11. Executables and Scripts¶
11.1. openmc
¶
Once you have a model built (see Basics of Using OpenMC), you can either run the openmc executable directly from the directory containing your XML input files, or you can specify as a command-line argument the directory containing the XML input files.
Warning
OpenMC models should be treated as code, and it is important to be careful with code from untrusted sources.
For example, if your XML input files are in the directory
/home/username/somemodel/
, one way to run the simulation would be:
cd /home/username/somemodel
openmc
Alternatively, you could run from any directory:
openmc /home/username/somemodel
Note that in the latter case, any output files will be placed in the present
working directory which may be different from
/home/username/somemodel
. openmc
accepts the following command line
flags:
- -c, --volume
Run in stochastic volume calculation mode
- -e, --event
Run using event-based parallelism
- -g, --geometry-debug
Run in geometry debugging mode, where cell overlaps are checked for after each move of a particle
- -n, --particles N
Use N particles per generation or batch
- -p, --plot
Run in plotting mode
- -r, --restart file
Restart a previous run from a state point or a particle restart file
- -s, --threads N
Run with N OpenMP threads
- -t, --track
Write tracks for all particles (up to max_tracks)
- -v, --version
Show version information
- -h, --help
Show help message
Note
If you’re using the Python API, openmc.run()
is equivalent to
running openmc
from the command line.
11.2. openmc-ace-to-hdf5
¶
This script can be used to create HDF5 nuclear data libraries used by OpenMC if you have existing ACE files.
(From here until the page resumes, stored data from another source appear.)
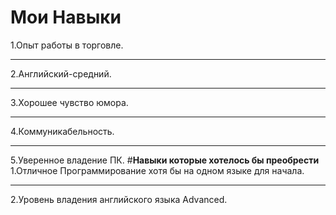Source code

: 
# **Мои Навыки**
1.Опыт работы в торговле.
***
2.Английский-средний.
***
3.Хорошее чувство юмора.
***
4.Коммуникабельность.
***
5.Уверенное владение ПК.
#**Навыки которые хотелось бы преобрести**
1.Отличное Программирование хотя бы на одном языке для начала.
***
2.Уровень владения английского языка  Advanced.
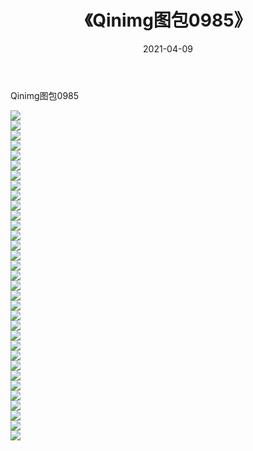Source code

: ﻿---
layout: post
title:  《Qinimg图包0985》
date:   2021-04-09
img: http://imgx.orgx.ga/Qinimg图包/Qinimg图包0985/000.jpg
categories: [美女, 清纯, 唯美]
---

Qinimg图包0985

 ![](http://imgx.orgx.ga/Qinimg图包/Qinimg图包0985/001.jpg) <br>![](http://imgx.orgx.ga/Qinimg图包/Qinimg图包0985/002.jpg) <br>![](http://imgx.orgx.ga/Qinimg图包/Qinimg图包0985/003.jpg) <br>![](http://imgx.orgx.ga/Qinimg图包/Qinimg图包0985/004.jpg) <br>![](http://imgx.orgx.ga/Qinimg图包/Qinimg图包0985/005.jpg) <br>![](http://imgx.orgx.ga/Qinimg图包/Qinimg图包0985/006.jpg) <br>![](http://imgx.orgx.ga/Qinimg图包/Qinimg图包0985/007.jpg) <br>![](http://imgx.orgx.ga/Qinimg图包/Qinimg图包0985/008.jpg) <br>![](http://imgx.orgx.ga/Qinimg图包/Qinimg图包0985/009.jpg) <br>![](http://imgx.orgx.ga/Qinimg图包/Qinimg图包0985/010.jpg) <br>![](http://imgx.orgx.ga/Qinimg图包/Qinimg图包0985/011.jpg) <br>![](http://imgx.orgx.ga/Qinimg图包/Qinimg图包0985/012.jpg) <br>![](http://imgx.orgx.ga/Qinimg图包/Qinimg图包0985/013.jpg) <br>![](http://imgx.orgx.ga/Qinimg图包/Qinimg图包0985/014.jpg) <br>![](http://imgx.orgx.ga/Qinimg图包/Qinimg图包0985/015.jpg) <br>![](http://imgx.orgx.ga/Qinimg图包/Qinimg图包0985/016.jpg) <br>![](http://imgx.orgx.ga/Qinimg图包/Qinimg图包0985/017.jpg) <br>![](http://imgx.orgx.ga/Qinimg图包/Qinimg图包0985/018.jpg) <br>![](http://imgx.orgx.ga/Qinimg图包/Qinimg图包0985/019.jpg) <br>![](http://imgx.orgx.ga/Qinimg图包/Qinimg图包0985/020.jpg) <br>![](http://imgx.orgx.ga/Qinimg图包/Qinimg图包0985/021.jpg) <br>![](http://imgx.orgx.ga/Qinimg图包/Qinimg图包0985/022.jpg) <br>![](http://imgx.orgx.ga/Qinimg图包/Qinimg图包0985/023.jpg) <br>![](http://imgx.orgx.ga/Qinimg图包/Qinimg图包0985/024.jpg) <br>![](http://imgx.orgx.ga/Qinimg图包/Qinimg图包0985/025.jpg) <br>![](http://imgx.orgx.ga/Qinimg图包/Qinimg图包0985/026.jpg) <br>![](http://imgx.orgx.ga/Qinimg图包/Qinimg图包0985/027.jpg) <br>![](http://imgx.orgx.ga/Qinimg图包/Qinimg图包0985/028.jpg) <br>![](http://imgx.orgx.ga/Qinimg图包/Qinimg图包0985/029.jpg) <br>![](http://imgx.orgx.ga/Qinimg图包/Qinimg图包0985/030.jpg) <br>![](http://imgx.orgx.ga/Qinimg图包/Qinimg图包0985/031.jpg) <br>![](http://imgx.orgx.ga/Qinimg图包/Qinimg图包0985/032.jpg) <br>![](http://imgx.orgx.ga/Qinimg图包/Qinimg图包0985/033.jpg) <br>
There are four different ways you can specify ACE libraries that are to be converted:
List each ACE library as a positional argument. This is very useful in conjunction with the usual shell utilities (
ls
,find
, etc.).Use the
--xml
option to specify a pre-v0.9 cross_sections.xml file.Use the
--xsdir
option to specify a MCNP xsdir file.Use the
--xsdata
option to specify a Serpent xsdata file.
The script does not use any extra information from cross_sections.xml/ xsdir/
xsdata files to determine whether the nuclide is metastable. Instead, the
--metastable
argument can be used to specify whether the ZAID naming convention
follows the NNDC data convention (1000*Z + A + 300 + 100*m), or the MCNP data
convention (essentially the same as NNDC, except that the first metastable state
of Am242 is 95242 and the ground state is 95642).
The optional --fission_energy_release
argument will accept an HDF5 file
containing a library of fission energy release (ENDF MF=1 MT=458) data. A
library built from ENDF/B-VII.1 data is released with OpenMC and can be found at
openmc/data/fission_Q_data_endb71.h5. This data is necessary for
‘fission-q-prompt’ and ‘fission-q-recoverable’ tallies, but is not needed
otherwise.
- -h, --help
show help message and exit
- -d DESTINATION, --destination DESTINATION
Directory to create new library in
- -m META, --metastable META
How to interpret ZAIDs for metastable nuclides. META can be either ‘nndc’ or ‘mcnp’. (default: nndc)
- --xml XML
Old-style cross_sections.xml that lists ACE libraries
- --xsdir XSDIR
MCNP xsdir file that lists ACE libraries
- --xsdata XSDATA
Serpent xsdata file that lists ACE libraries
- --fission_energy_release FISSION_ENERGY_RELEASE
HDF5 file containing fission energy release data
11.3. openmc-plot-mesh-tally
¶
openmc-plot-mesh-tally
provides a graphical user interface for plotting mesh
tallies. The path to the statepoint file can be provided as an optional arugment
(if omitted, a file dialog will be presented).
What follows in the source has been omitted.